Thanks, Scott! Delighted to hear that you and other preachers/pastors are rethinking PowerPoint. You may also want to consider the impact technology has in shifting us from an oral and text based culture to one that is visual and image based. In The New Atlantis, Christine Rosen has an insightful article, “The Image Culture,” that touches on PowerPoint toward the end. Here’s part of her conclusion, which has obvious implications for all of us who want to communicate the riches and subtitles contained in THE Word.
“[The image culture] is here to stay, and likely to grow more powerful as time goes on, making all of us virtual flâneurs strolling down boulevards filled with digital images and moving pictures. We will, of course, be enormously entertained by these images, and many of them will tell us stories in new and exciting ways. At the same time, however, we will have lost something profound: the ability to marshal words to describe the ambiguities of life and the sources of our ideas; the possibility of conveying to others, with the subtlety, precision, and poetry of the written word, why particular events or people affect us as they do; and the capacity, through language, to distill the deeper meaning of common experience. We will become a society of a million pictures without much memory, a society that looks forward every second to an immediate replication of what it has just done, but one that does not sustain the difficult labor of transmitting culture from one generation to the next.”

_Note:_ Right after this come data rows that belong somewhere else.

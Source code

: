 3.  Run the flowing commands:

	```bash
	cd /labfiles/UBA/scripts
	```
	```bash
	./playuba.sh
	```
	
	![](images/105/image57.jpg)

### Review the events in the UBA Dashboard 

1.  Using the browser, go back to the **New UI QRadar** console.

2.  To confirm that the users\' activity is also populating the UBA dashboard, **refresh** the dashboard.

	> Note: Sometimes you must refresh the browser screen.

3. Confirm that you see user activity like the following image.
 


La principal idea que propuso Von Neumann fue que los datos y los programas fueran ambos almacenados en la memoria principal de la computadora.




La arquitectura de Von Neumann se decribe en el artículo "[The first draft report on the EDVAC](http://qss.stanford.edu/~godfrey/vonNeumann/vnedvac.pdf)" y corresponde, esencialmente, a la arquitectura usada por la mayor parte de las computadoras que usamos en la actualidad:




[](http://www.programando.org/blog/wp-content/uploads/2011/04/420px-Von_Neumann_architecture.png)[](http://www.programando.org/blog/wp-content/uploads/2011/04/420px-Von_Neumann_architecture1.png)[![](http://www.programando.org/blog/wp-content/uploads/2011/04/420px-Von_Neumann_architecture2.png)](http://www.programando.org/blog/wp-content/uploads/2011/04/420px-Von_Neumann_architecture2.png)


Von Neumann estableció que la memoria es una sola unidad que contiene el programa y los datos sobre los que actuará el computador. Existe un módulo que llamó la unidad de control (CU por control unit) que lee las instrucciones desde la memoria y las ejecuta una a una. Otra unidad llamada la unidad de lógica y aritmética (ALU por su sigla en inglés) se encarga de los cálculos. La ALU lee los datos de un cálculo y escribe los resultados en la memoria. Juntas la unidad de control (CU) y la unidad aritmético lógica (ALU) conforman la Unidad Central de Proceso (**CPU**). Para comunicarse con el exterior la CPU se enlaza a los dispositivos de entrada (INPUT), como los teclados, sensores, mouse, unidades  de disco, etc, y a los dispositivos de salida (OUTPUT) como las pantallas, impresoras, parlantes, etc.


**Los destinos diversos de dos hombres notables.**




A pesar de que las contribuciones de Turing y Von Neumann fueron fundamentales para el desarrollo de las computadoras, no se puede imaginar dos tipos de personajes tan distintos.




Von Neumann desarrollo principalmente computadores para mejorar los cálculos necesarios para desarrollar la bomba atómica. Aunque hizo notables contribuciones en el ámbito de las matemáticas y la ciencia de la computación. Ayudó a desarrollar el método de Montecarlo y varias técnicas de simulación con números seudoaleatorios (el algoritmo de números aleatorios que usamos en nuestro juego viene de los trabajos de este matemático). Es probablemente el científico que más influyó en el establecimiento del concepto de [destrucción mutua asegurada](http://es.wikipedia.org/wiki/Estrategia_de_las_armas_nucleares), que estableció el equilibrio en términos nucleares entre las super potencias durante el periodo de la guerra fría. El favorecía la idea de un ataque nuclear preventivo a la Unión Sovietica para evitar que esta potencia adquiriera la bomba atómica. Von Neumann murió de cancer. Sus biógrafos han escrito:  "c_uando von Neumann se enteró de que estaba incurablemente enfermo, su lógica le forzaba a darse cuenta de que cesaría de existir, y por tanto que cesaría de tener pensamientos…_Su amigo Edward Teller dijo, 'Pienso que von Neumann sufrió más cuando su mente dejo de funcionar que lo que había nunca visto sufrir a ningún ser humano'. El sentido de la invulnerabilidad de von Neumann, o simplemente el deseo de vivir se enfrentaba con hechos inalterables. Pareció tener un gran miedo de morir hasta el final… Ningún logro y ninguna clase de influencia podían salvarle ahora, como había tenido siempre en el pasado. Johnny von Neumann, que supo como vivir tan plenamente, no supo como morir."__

Or, from another angle: It is said that “a picture is worth a thousand words.” Perhaps that is true in some cases. But certainly not in others. Could we put the Psalm 23 or the Beatitudes into a picture?
I draw pictures for a living, you might say. As a software interaction designer, I am often creating pictures (many times black and white simplistic ones) that allow our customers to see how their software will work or should work. However, behind the pictures is a narrative or at least a flowchart.
I can’t draw a logical and coherent set of screens unless they are ordered by and their content determined by a story. That story answers the question “who is doing what?” with the software.
We use PPT and other presentation tools to tell the story but not without lots of accompanying text. That text may be in another document or in annotations on each slide that point to and describe what the whole screen does and what each part of it does.
Without the words, the pictures are meaningless. In fact, if the pictures start getting hard to conceive or are not making sense together, it’s time to put away the drawing tools and write out the story again until a solution becomes clear.